The Last Tycoon is an American television series about Hollywood and the film industry in the mid-1930s, which takes its title from the unfinished novel by F. Scott Fitzgerald.

The first and only season of the series, as it turns out, which emanates from Amazon Studios, comprises nine episodes. Variety reported September 9 the series had been cancelled by Amazon. According to the publication, the cancellations of The Last Tycoon and, ironically, Z: The Beginning of Everything, about Fitzgerald’s wife, Zelda, a couple of days earlier “seem to reflect a sea change at Amazon Studios, one mandated by Amazon CEO Jeff Bezos.”

The publication reported Friday night “that Bezos is pushing Amazon Studios toward a massive strategy shift, looking for the streaming service to find its own global hit like Game of Thrones. In an interview, Amazon Studios chief Roy Price said they’re looking for ‘big shows that can make the biggest difference around the world.’”

Although the issues raised by The Last Tycoon—war, fascism and social class—are dealt with unsatisfactorily and, in some cases, quite clumsily, it is possible that Bezos, Price and company were made uncomfortable by the thought of these questions being placed before a wide audience.

One of the first difficulties a reviewer encounters in discussing The Last Tycoon is that its claim to be “based on” Fitzgerald’s posthumously published novel can only be accepted by the most generous possible definition of the phrase. Other than the general setting, the names of several lead characters and a handful of sequences, there is very little in the series that connects it with the book.

In itself, the desire to adapt The Last Tycoon seems a healthy one. From his vantage point as a would-be screenwriter, with most of his earlier novels out of the public eye by the late 1930s and possessed of a critical attitude toward bourgeois society as a whole, Fitzgerald was uniquely positioned to treat Hollywood in a complex, artistic manner. The published chapters substantiate that notion.

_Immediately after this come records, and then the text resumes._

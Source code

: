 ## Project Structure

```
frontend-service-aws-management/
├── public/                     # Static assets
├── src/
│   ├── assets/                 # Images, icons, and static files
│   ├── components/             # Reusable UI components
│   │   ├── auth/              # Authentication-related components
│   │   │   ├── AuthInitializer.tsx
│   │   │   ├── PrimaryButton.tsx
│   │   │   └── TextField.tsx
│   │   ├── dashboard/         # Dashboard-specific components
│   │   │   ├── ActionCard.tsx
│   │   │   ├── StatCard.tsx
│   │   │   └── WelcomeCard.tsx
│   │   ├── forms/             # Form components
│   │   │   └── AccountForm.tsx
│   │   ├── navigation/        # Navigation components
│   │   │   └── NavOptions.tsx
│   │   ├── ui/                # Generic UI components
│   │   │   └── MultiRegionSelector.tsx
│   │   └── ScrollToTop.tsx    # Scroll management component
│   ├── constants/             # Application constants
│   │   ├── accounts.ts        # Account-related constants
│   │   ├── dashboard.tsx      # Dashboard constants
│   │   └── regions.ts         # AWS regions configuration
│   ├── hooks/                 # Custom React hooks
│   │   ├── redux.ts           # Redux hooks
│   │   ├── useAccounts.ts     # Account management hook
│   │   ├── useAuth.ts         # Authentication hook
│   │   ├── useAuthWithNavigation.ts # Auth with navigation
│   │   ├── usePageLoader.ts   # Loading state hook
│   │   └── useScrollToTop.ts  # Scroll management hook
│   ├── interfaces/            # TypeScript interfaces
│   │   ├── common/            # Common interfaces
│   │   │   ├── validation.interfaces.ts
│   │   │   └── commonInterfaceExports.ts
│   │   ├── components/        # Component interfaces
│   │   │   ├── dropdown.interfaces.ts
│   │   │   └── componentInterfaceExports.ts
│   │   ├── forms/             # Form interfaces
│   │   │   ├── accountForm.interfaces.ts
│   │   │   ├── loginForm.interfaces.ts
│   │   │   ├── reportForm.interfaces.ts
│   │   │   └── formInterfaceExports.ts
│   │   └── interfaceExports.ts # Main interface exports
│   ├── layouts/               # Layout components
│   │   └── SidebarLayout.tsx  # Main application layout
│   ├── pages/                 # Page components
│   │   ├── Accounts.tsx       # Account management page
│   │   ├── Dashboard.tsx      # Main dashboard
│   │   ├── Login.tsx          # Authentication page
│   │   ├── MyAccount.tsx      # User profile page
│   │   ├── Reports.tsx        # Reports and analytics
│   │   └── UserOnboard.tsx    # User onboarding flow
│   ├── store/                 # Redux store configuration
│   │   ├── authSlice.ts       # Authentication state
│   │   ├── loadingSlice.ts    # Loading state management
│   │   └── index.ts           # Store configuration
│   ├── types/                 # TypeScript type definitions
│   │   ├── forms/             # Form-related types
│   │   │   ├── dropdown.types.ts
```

At the center of the series (and the novel) is Monroe Stahr (Matt Bomer), a top executive at Brady-American Pictures. He has a genius for the popular story-making possibilities of movies and a relentless dedication to the details of the filmmaking process. He seems to operate virtually without food or sleep. Stahr is still recovering from the death of his wife, film star Minna Davis (Jessica De Gouw), two years earlier in a house fire. Moreover, he suffers from a congenital heart condition that may well kill him before long.

Stahr’s thuggish boss and nominal “partner” is Pat Brady (Kelsey Grammer), who has risen from harsh, impoverished beginnings to ownership of a major film studio. The latter’s daughter, Celia (Lily Collins), is in love with Stahr. A college student, she has come under the influence of radical ideas and hobnobs with left-wing screenwriters, much to the displeasure of her father.

In the course of the season, Stahr meets and falls in love with Kathleen Moore (Dominique McElligott), an Irish immigrant who reminds him a great deal of his dead wife.

These characters, more or less (Brady has very few lines in the unfinished novel, although the author had plans for him), come from Fitzgerald—at least in their general contours.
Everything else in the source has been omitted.